== Problem to work on ==
Go through the listing and return every line with "code" in it.

== Supplied data ==
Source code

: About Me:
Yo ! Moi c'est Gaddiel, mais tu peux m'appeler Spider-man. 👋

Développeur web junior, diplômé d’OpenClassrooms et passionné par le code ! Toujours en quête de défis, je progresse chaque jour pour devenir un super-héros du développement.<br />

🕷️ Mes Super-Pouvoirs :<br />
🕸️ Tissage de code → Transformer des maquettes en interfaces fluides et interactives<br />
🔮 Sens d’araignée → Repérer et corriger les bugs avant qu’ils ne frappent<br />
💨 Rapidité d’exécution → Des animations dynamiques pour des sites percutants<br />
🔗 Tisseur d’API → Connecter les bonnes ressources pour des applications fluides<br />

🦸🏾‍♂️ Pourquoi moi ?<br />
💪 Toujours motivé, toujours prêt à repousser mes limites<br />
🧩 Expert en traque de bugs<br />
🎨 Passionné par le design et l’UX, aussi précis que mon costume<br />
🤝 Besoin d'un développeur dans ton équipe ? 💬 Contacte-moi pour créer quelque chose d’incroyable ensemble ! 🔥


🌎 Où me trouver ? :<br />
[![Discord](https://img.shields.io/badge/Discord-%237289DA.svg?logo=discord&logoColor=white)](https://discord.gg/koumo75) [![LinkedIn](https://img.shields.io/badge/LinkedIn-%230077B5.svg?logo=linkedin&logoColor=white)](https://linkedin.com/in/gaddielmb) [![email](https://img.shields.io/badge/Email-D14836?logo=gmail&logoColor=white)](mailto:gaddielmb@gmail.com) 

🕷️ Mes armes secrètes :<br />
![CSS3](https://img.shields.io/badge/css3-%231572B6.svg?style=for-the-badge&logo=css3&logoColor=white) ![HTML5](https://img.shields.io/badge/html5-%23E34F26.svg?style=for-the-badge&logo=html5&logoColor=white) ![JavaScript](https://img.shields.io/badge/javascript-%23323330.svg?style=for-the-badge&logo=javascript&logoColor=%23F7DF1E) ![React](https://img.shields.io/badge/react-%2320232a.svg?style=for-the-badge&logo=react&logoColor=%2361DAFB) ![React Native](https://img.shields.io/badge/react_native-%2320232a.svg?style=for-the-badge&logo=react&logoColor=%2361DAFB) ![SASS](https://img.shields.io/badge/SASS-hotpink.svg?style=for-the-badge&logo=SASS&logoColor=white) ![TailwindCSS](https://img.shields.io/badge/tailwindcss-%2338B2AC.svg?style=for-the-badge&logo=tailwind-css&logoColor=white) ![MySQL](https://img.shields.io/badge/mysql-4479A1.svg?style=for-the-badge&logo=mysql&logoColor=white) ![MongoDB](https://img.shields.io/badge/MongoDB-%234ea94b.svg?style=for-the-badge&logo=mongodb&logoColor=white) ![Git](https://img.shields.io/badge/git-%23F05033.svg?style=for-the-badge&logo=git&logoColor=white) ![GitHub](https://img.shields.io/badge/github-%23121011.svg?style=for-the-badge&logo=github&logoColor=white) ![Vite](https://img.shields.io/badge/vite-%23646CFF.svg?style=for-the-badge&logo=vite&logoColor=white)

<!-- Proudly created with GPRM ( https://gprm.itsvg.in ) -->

== Reply to the task ==
Source code
Développeur web junior, diplômé d’OpenClassrooms et passionné par le code ! Toujours en quête de défis, je progresse chaque jour pour devenir un super-héros du développement.<br />
🕸️ Tissage de code → Transformer des maquettes en interfaces fluides et interactives<br />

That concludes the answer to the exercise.